*Directions*
All that should come back is the lines of the data below from the one containing "Jasondatei mit den" to the one containing "Geschossdecken aus Deutschland importieren", inclusive, exactly as they stand.

** Opening Data records block **

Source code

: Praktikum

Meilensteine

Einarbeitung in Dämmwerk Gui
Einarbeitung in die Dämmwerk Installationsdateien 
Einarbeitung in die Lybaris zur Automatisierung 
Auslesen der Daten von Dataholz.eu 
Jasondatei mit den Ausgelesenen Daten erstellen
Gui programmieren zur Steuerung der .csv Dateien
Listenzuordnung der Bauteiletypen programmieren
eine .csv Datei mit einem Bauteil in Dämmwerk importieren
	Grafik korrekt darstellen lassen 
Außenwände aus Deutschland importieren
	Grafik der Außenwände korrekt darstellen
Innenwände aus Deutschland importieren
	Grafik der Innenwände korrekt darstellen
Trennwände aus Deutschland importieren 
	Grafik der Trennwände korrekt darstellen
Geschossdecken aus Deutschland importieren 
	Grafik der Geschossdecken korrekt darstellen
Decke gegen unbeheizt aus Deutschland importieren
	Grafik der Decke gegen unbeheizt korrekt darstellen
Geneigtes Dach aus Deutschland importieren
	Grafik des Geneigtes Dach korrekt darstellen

** Closing Data records block **

*Task solution*
Jasondatei mit den Ausgelesenen Daten erstellen
Gui programmieren zur Steuerung der .csv Dateien
Listenzuordnung der Bauteiletypen programmieren
eine .csv Datei mit einem Bauteil in Dämmwerk importieren
	Grafik korrekt darstellen lassen 
Außenwände aus Deutschland importieren
	Grafik der Außenwände korrekt darstellen
Innenwände aus Deutschland importieren
	Grafik der Innenwände korrekt darstellen
Trennwände aus Deutschland importieren 
	Grafik der Trennwände korrekt darstellen
Geschossdecken aus Deutschland importieren 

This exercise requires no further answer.